╔══

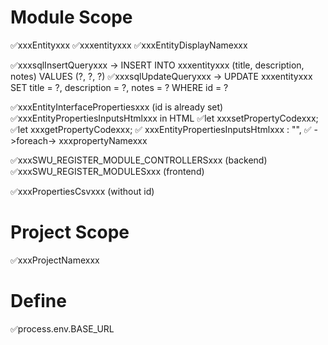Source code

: # Module Scope
✅xxxEntityxxx
✅xxxentityxxx
✅xxxEntityDisplayNamexxx

✅xxxsqlInsertQueryxxx -> INSERT INTO xxxentityxxx (title, description, notes) VALUES (?, ?, ?)
✅xxxsqlUpdateQueryxxx -> UPDATE xxxentityxxx SET title = ?, description = ?, notes = ? WHERE id = ?
    
✅xxxEntityInterfacePropertiesxxx (id is already set)
✅xxxEntityPropertiesInputsHtmlxxx in HTML
✅let xxxsetPropertyCodexxx;
✅let xxxgetPropertyCodexxx;
✅ xxxEntityPropertiesInputsHtmlxxx : "",
✅ ->foreach-> xxxpropertyNamexxx

✅xxxSWU_REGISTER_MODULE_CONTROLLERSxxx (backend)
✅xxxSWU_REGISTER_MODULESxxx (frontend)

✅xxxPropertiesCsvxxx (without id)



# Project Scope
✅xxxProjectNamexxx

# Define
✅process.env.BASE_URL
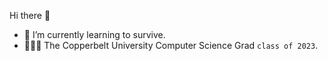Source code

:Hi there 👋
- 🌱 I’m currently learning to survive.
- 👨🏾‍💻 The Copperbelt University Computer Science Grad `class of 2023`.
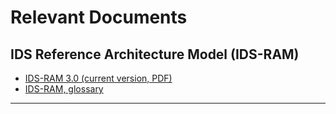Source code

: # Relevant Documents

## IDS Reference Architecture Model (IDS-RAM)

- [IDS-RAM 3.0 (current version, PDF)](https://www.internationaldataspaces.org/wp-content/uploads/2019/03/IDS-Reference-Architecture-Model-3.0.pdf)
- [IDS-RAM, glossary](../glossary/README.md#ids-ram-international-data-spaces-reference-architecture-model)

---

╚══

» What this task involves: From the records above, pull out every line containing the word "description".

» Solution below:
✅xxxsqlInsertQueryxxx -> INSERT INTO xxxentityxxx (title, description, notes) VALUES (?, ?, ?)
✅xxxsqlUpdateQueryxxx -> UPDATE xxxentityxxx SET title = ?, description = ?, notes = ? WHERE id = ?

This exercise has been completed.